Attendre que la coupe soit pleine pour prendre, enfin, les mesures qui s'imposent, c'est un peu la loi du tout ou rien. Posez-vous un instant la question. Fonctionnez-vous sur le mode de la "cote d'alerte" ? Attendez-vous d'avoir la tête sous l'eau, et que l'on vous appuie dessus, pour reconnaître que vous avez sérieusement besoin de changer quelque chose dans votre vie ? Faut-il que la situation soit devenue désespérante dans votre travail, les relations exécrables avec votre boss, que l'agressivité ou l'ennui soit le quotidien de votre couple, pour envisager une nouvelle façon de faire ?

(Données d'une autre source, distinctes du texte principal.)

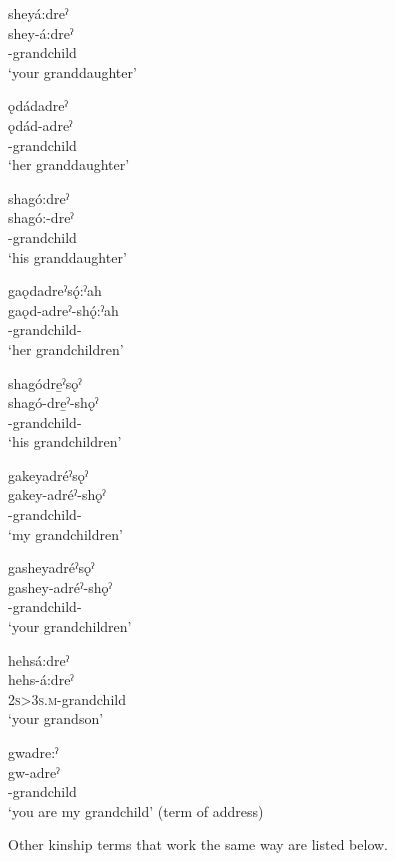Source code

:\ex sheyá:dreˀ\\\label{ex:interkintermppex3e}
\gll shey-á:dreˀ\\
 -grandchild\\
\glt `your granddaughter'

\ex ǫdádadreˀ\\\label{ex:interkintermppex3f}
\gll ǫdád-adreˀ\\
 -grandchild\\
\glt `her granddaughter'

\ex shagó:dreˀ\\\label{ex:interkintermppex3g}
\gll shagó:-dreˀ\\
 -grandchild \\
\glt `his granddaughter'

\ex gaǫdadreˀsǫ́:ˀah\\\label{ex:interkintermppex3h}
\gll gaǫd-adreˀ-shǫ́:ˀah\\
 -grandchild-{\pluralizer}\\
\glt `her grandchildren'

\newpage
\ex shagódre̱ˀsǫˀ\\\label{ex:interkintermppex3i}
\gll shagó-dre̱ˀ-shǫˀ\\
 -grandchild-{\pluralizer}\\
\glt `his grandchildren'

\ex gakeyadréˀsǫˀ\\
\gll gakey-adréˀ-shǫˀ\\
 -grandchild-{\pluralizer}\\
\glt `my grandchildren'

\ex gasheyadréˀsǫˀ\\
\gll gashey-adréˀ-shǫˀ\\
-grandchild-{\pluralizer}\\
\glt `your grandchildren'

\ex hehsá:dreˀ\\
\gll hehs-á:dreˀ\\
 \textsc{2s>3s.m}-grandchild \\
\glt `your grandson'

\ex gwadre:ˀ\\
\gll gw-adreˀ\\
 -grandchild \\
\glt `you are my grandchild' (term of address)
\z
\z

Other kinship terms that work the same way are listed below.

Réagir seulement lorsque la situation est profondément dégradée, déprimante, est un fonctionnement coûteux en énergie. C'est déjà mieux que ne pas réagir du tout, mais tout de même : qu'est-ce qui fait que l'on ne s'entend pas souffrir ? Pourquoi ne percevons-nous pas que l'eau monte, et qu'il convient de sauter en dehors de la casserole avant que les brulûres soient trop profondes ? Cela fait penser aux garçons qui tombent et s'écorchent dans la cour de récréation, et qui parce qu'ils sont fiers, nient la douleur, stoïques (surtout quand les filles les regardent !). Même pas mal ! Dans votre vie, y a-t-il ainsi des situations détestables dont vous prétendez qu'elles ne vous font "même pas mal" – attitude de dénégation qui aboutit à laisser s'installer un problème, qui se règle rarement de lui-même.

Le "même pas mal" vient de l'enfance, de l'injonction intériorisée selon laquelle certaines choses ne se disent pas, ne se font pas – ou simplement, peut-être, parce que, dans son inédit, une situation nous confronte à nos propres limites, à une ignorance de la manière dont nous pourrions ou devrions réagir.

Les hommes ne pleurent pas. Ce n'est pas bien de demander. Il ne faut pas faire de vagues. C'est vulgaire de parler d'argent. On ne doit pas faire passer ses intérêts avant ceux des autres. Chacun doit garder ses émotions pour lui. On n'obtient que par la force. Il ne faut jamais se battre. Etc.

Pilotés par notre logiciel surmoïque (les commandements et interdictions hérités des parents et éducateurs, et qui continuent d'animer les comportements d'adultes), nous manquons parfois de la liberté pour agir comme nous trouverions, par ailleurs, naturel de le faire, si c'était quelqu'un d'autre que nous qui vivait la situation. Nous attendons. Nous espérons. Nous subissons. Au risque d'autoriser la situation à s'enkyster, à induire les autres en erreur sur nos besoins et ce qui nous rend heureux. Incessants malentendus. Qui appellent un geste de notre part: une création.